January-February 2017, Volume 14, Issue 1
PERSIST-ence in Myelofibrosis: Q&A With Dr. John Mascarenhas
Published on: January 01, 2017
The Late-Breaking Abstract session at the 2016 ASH Annual Meeting featured much-anticipated data from the PERSIST-2 trial, which evaluated the use of the oral JAK inhibitor pacritinib in patients with myelofibrosis (MF) and thrombocytopenia. Here, Dr. John Mascarenhas from the Mount Sinai School of Medicine discusses the study’s design, rationale, and results, and potential future directions with this agent for patients with MF.
How does pacritinib differ from ruxolitinib, the only FDAapproved JAK inhibitor for myelofibrosis?
Pacritinib is a multikinase inhibitor with specificity for JAK2, FLT3, IRAK1, and CSF1R. This profile is different than that of the only currently FDA approved therapy for myelofibrosis (MF), ruxolitinib, a highly selective JAK1/2 inhibitor.
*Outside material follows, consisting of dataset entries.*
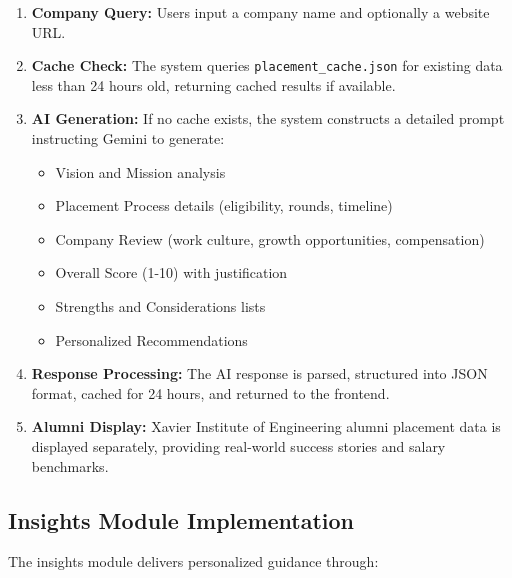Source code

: \documentclass[12pt]{article}
\begin{document}
\begin{enumerate}
    \item \textbf{Company Query:} Users input a company name and optionally a website URL.
    
    \item \textbf{Cache Check:} The system queries \texttt{placement\_cache.json} for existing data less than 24 hours old, returning cached results if available.
    
    \item \textbf{AI Generation:} If no cache exists, the system constructs a detailed prompt instructing Gemini to generate:
    \begin{itemize}
        \item Vision and Mission analysis
        \item Placement Process details (eligibility, rounds, timeline)
        \item Company Review (work culture, growth opportunities, compensation)
        \item Overall Score (1-10) with justification
        \item Strengths and Considerations lists
        \item Personalized Recommendations
    \end{itemize}
    
    \item \textbf{Response Processing:} The AI response is parsed, structured into JSON format, cached for 24 hours, and returned to the frontend.
    
    \item \textbf{Alumni Display:} Xavier Institute of Engineering alumni placement data is displayed separately, providing real-world success stories and salary benchmarks.
\end{enumerate}

\subsection{Insights Module Implementation}
The insights module delivers personalized guidance through:
\end{document}
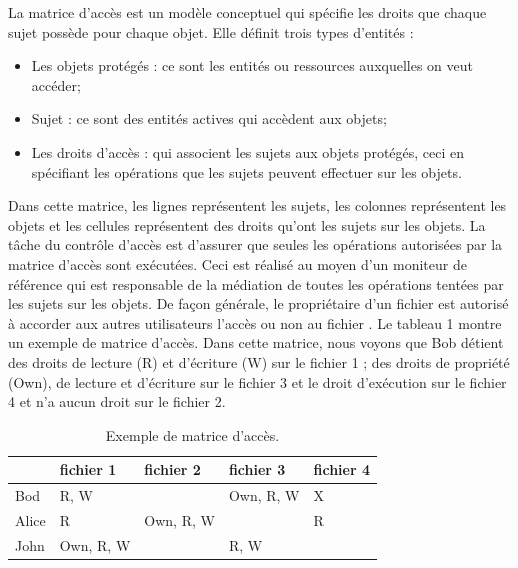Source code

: La matrice d'accès est un modèle conceptuel qui spécifie les droits que chaque sujet possède pour chaque objet. Elle définit trois types d'entités \cite{rjaibi04} :
\begin{itemize}
\item Les objets protégés : ce sont les entités ou ressources auxquelles on veut accéder;
\item Sujet : ce sont des entités actives qui accèdent aux objets;
\item Les droits d'accès : qui associent les sujets aux objets protégés, ceci en spécifiant les opérations que les sujets peuvent effectuer sur les objets.
\end{itemize}
\hspace*{0.5cm} Dans cette matrice, les lignes représentent les sujets, les colonnes représentent les objets et les cellules représentent des droits qu'ont les sujets sur les objets. La tâche du contrôle d'accès est d'assurer que seules les opérations autorisées par la matrice d'accès sont exécutées. Ceci est réalisé au moyen d'un moniteur de référence qui est responsable de la médiation de toutes les opérations tentées par les sujets sur les objets. De façon générale, le propriétaire d'un fichier est autorisé à accorder aux autres utilisateurs l'accès ou non au fichier \cite{sandhu94}. Le tableau 1 montre un exemple de matrice d'accès. Dans cette matrice, nous voyons que Bob détient des droits de lecture (R) et d'écriture (W) sur le fichier 1 ; des droits de propriété  (Own), de lecture et d'écriture sur le fichier 3 et le droit d'exécution sur le fichier 4 et n'a aucun droit sur le fichier 2.

\begin{table}[ht]
	\centering
	\caption{ Exemple de matrice d'accès.}
	\label{tableau}
	{\scriptsize
		\begin{tabular}[t]{p{1.4cm}p{1.6cm}p{1.8cm}p{1.7cm}p{1.4cm}}
			\hline \hline
			& \textbf{fichier 1} & \textbf{fichier 2} & \textbf{fichier 3} & \textbf{fichier 4} \\
			\hline
			Bod  & R, W & & Own, R, W & X  \\
			\hline
			Alice  & R & Own, R, W & & R  \\
			\hline
			John  &Own, R, W & & R, W &  \\
			\hline
			 \hline
	\end{tabular}}
\end{table}


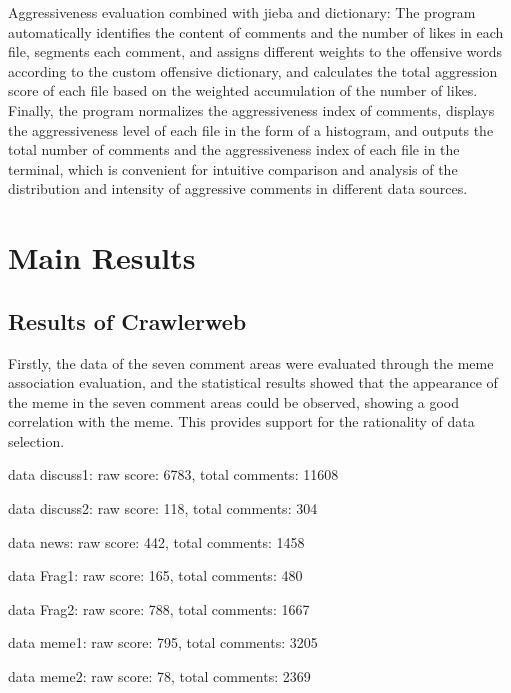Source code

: \documentclass[12pt,a4paper]{ctexart}
\theoremstyle{MyLineTheoremStyle}
\theoremstyle{MyBlockTheoremStyle}
\theoremstyle{MySubsubsectionStyle}
\begin{document}
Aggressiveness evaluation combined with jieba and dictionary: The program automatically identifies the content of comments and the number of likes in each file, segments each comment, and assigns different weights to the offensive words according to the custom offensive dictionary, and calculates the total aggression score of each file based on the weighted accumulation of the number of likes. Finally, the program normalizes the aggressiveness index of comments, displays the aggressiveness level of each file in the form of a histogram, and outputs the total number of comments and the aggressiveness index of each file in the terminal, which is convenient for intuitive comparison and analysis of the distribution and intensity of aggressive comments in different data sources.


\section{Main Results}


\subsection{Results of Crawlerweb}

Firstly, the data of the seven comment areas were evaluated through the meme association evaluation, and the statistical results showed that the appearance of the meme in the seven comment areas could be observed, showing a good correlation with the meme. This provides support for the rationality of data selection.

data discuss1: raw score: 6783, total comments: 11608

data discuss2: raw score: 118, total comments: 304

data news: raw score: 442, total comments: 1458

data Frag1: raw score: 165, total comments: 480

data Frag2: raw score: 788, total comments: 1667

data meme1: raw score: 795, total comments: 3205

data meme2: raw score: 78, total comments: 2369
\end{document}
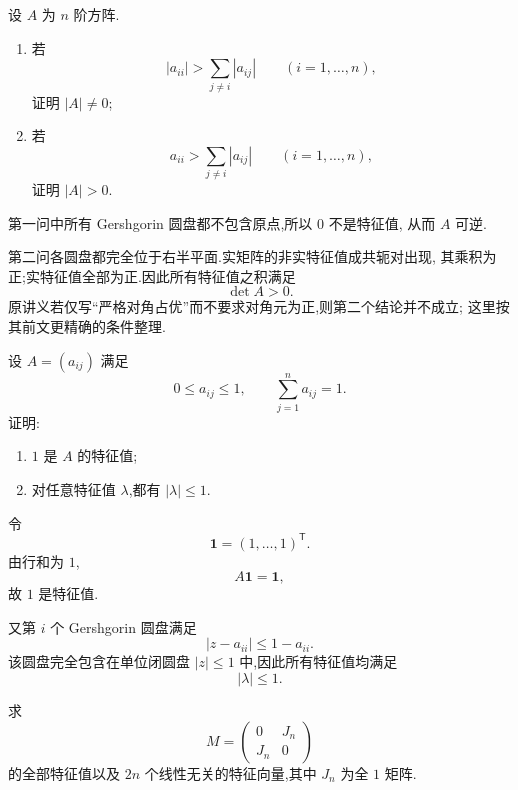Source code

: \begin{example}
设 $A$ 为 $n$ 阶方阵.
\begin{enumerate}
    \item 若
    \[
    |a_{ii}|>\sum\limits_{j\neq i}|a_{ij}|
    \qquad(i=1,\ldots,n),
    \]
    证明 $|A|\neq0$;
    \item 若
    \[
    a_{ii}>\sum\limits_{j\neq i}|a_{ij}|
    \qquad(i=1,\ldots,n),
    \]
    证明 $|A|>0$.
\end{enumerate}
\end{example}
\exampleblank

\begin{solution}
第一问中所有 Gershgorin 圆盘都不包含原点,所以 $0$ 不是特征值,
从而 $A$ 可逆.

第二问各圆盘都完全位于右半平面.实矩阵的非实特征值成共轭对出现,
其乘积为正;实特征值全部为正.因此所有特征值之积满足
\[
\boxed{\det A>0}.
\]
原讲义若仅写``严格对角占优''而不要求对角元为正,则第二个结论并不成立;
这里按其前文更精确的条件整理.
\end{solution}


\begin{example}
设 $A=(a_{ij})$ 满足
\[
0\leq a_{ij}\leq1,
\qquad
\sum\limits_{j=1}^{n}a_{ij}=1.
\]
证明:
\begin{enumerate}
    \item $1$ 是 $A$ 的特征值;
    \item 对任意特征值 $\lambda$,都有 $|\lambda|\leq1$.
\end{enumerate}
\end{example}
\exampleblank

\begin{solution}
令
\[
\boldsymbol{1}=(1,\ldots,1)^{\mathsf T}.
\]
由行和为 $1$,
\[
A\boldsymbol{1}=\boldsymbol{1},
\]
故 $1$ 是特征值.

又第 $i$ 个 Gershgorin 圆盘满足
\[
|z-a_{ii}|
\leq
1-a_{ii}.
\]
该圆盘完全包含在单位闭圆盘 $|z|\leq1$ 中,因此所有特征值均满足
\[
|\lambda|\leq1.
\]
\end{solution}


\begin{example}[\markstar]
求
\[
M=
\begin{pmatrix}
0&J_n\\
J_n&0
\end{pmatrix}
\]
的全部特征值以及 $2n$ 个线性无关的特征向量,其中 $J_n$ 为全 $1$ 矩阵.
\end{example}
\exampleblank

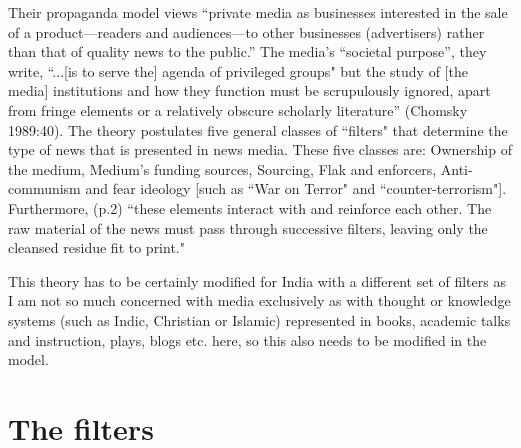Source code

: Their propaganda model views “private media as businesses interested in the sale of a product—readers and audiences—to other businesses (advertisers) rather than that of quality news to the public.” The media's “societal purpose”, they write, “...[is to serve the] agenda of privileged groups" but the study of [the media] institutions and how they function must be scrupulously ignored, apart from fringe elements or a relatively obscure scholarly literature” (Chomsky 1989:40). The theory postulates five general classes of ``filters" that determine the type of news that is presented in news media. These five classes are: Ownership of the medium, Medium’s funding sources, Sourcing, Flak and enforcers, Anti-communism and fear ideology [such as ``War on Terror" and ``counter-terrorism"]. Furthermore, (p.2) ``these elements interact with and reinforce each other. The raw material of the news must pass through successive filters, leaving only the cleansed residue fit to print."
\vskip 2pt

This theory has to be certainly modified for India with a different set of filters as I am not so much concerned with media exclusively as with thought or knowledge systems (such as Indic, Christian or Islamic) represented in books, academic talks and instruction, plays, blogs etc. here, so this also needs to be modified in the model.
\smallskip

\section*{The filters}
Although they share anti-JAK2 activity, the other kinases that are inhibited by pacritinib likely provide an explanation for differences in the clinical responses and may underlie why pacritinib has been shown to be relatively less myelosuppressive than ruxolitinib and has even been associated with an anemia response (25% achieved transfusion independence) and platelet improvement (35% increase in mean platelet count in those with a baseline platelet count lower than 50 × 109/L) in the PERSIST-1 trial.
What was the rationale for PERSIST-2?
PERSIST-2 was designed to evaluate pacritinib in patients with low platelet counts as either a direct function of their disease or as a consequence of ruxolitinib therapy. The data from phase III, randomized PERSIST-1 clinical trial indicated both safety and efficacy in patients with MF irrespective of the baseline platelet count. Thus, even in the severe thrombocytopenia cohort of patients enrolled in PERSIST-1, there was a statistically significant difference in the primary endpoint of spleen volume reduction: 33.3 percent in the pacritinib arm versus 0 percent in the best available therapy (BAT) arm (p=0.037) among evaluable patients. Also, looking at symptom improvement as a secondary endpoint in the cohort with a platelet count less than 50 × 109/L, there appeared to be some benefit with pacritinib over BAT (31.8% vs. 11.1%; p=0.379), though this did not reach statistical significance. These data supported the evaluation of pacritinib in PERSIST-2 with a target population of individuals with thrombocytopenia and prior ruxolitinib therapy.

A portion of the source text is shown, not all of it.